Der Selbsthass der Zeitungen

Jenseits des HORIZONT

Der US-Zeitungsverlegerband streicht den Begriff „Zeitung“. Begründung: Zeitung decke nicht mehr das ab, was die Branche vertrete. Nun heißt es zwar – anders als bei uns – im Englischen dezidiert „paper“, fatal ist es dennoch. Offensichtlich haben die Zeitungsverleger den Glauben an sich selber verloren.
Mit dem Auslöschen des Papiers signalisiert man das Ende einer Kultur. Es ist als ob Buchverleger den Namen des Buches eliminieren wollten.

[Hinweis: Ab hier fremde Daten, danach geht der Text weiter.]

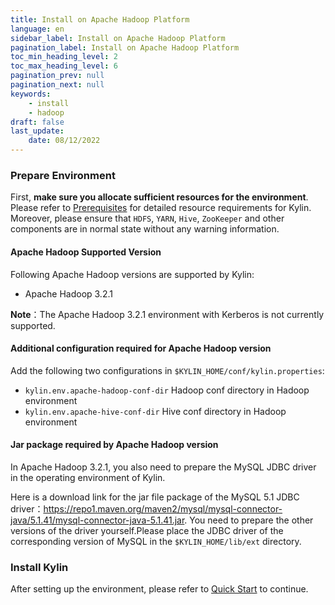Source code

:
 ```yaml
---
title: Install on Apache Hadoop Platform
language: en
sidebar_label: Install on Apache Hadoop Platform
pagination_label: Install on Apache Hadoop Platform
toc_min_heading_level: 2
toc_max_heading_level: 6
pagination_prev: null
pagination_next: null
keywords:
    - install
    - hadoop
draft: false
last_update:
    date: 08/12/2022
---
```



### Prepare Environment

First, **make sure you allocate sufficient resources for the environment**. Please refer to [Prerequisites](../../../deployment/on-premises/prerequisite.md) for detailed resource requirements for Kylin. Moreover, please ensure that `HDFS`, `YARN`, `Hive`, `ZooKeeper` and other components are in normal state without any warning information.



#### Apache Hadoop Supported Version

Following Apache Hadoop versions are supported by Kylin:

- Apache Hadoop 3.2.1

**Note**：The Apache Hadoop 3.2.1 environment with Kerberos is not currently supported.

#### Additional configuration required for Apache Hadoop version

Add the following two configurations in `$KYLIN_HOME/conf/kylin.properties`:

- `kylin.env.apache-hadoop-conf-dir` Hadoop conf directory in Hadoop environment
- `kylin.env.apache-hive-conf-dir` Hive conf directory in Hadoop environment



#### Jar package required by Apache Hadoop version

In Apache Hadoop 3.2.1, you also need to prepare the MySQL JDBC driver in the operating environment of Kylin.

Here is a download link for the jar file package of the MySQL 5.1 JDBC driver：https://repo1.maven.org/maven2/mysql/mysql-connector-java/5.1.41/mysql-connector-java-5.1.41.jar. You need to prepare the other versions of the driver yourself.Please place the JDBC driver of the corresponding version of MySQL in the `$KYLIN_HOME/lib/ext` directory.



### Install Kylin

After setting up the environment, please refer to [Quick Start](../../../quickstart/quick_start.md) to continue.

Bücher wurden schon gelöscht. Wer je Fahrenheit 451 gesehen hat, kann sich ein Bild davon machen. Dass der Träger das Medium nicht beeinflusse, widerspricht jeglicher Kommunikationstheorie. Und dass Träger sich selbst auflösen, bevor sie Gefahr laufen, nicht mehr akzeptiert zu werden, hat es noch nie gegeben.
TV hat es leichter. Nach dem – angekündigten aber nicht eingetretenen Tod des Mediums – nennt man sich Total Video. Die Initialen blieben gleich, das Markenzeichen ebenfalls.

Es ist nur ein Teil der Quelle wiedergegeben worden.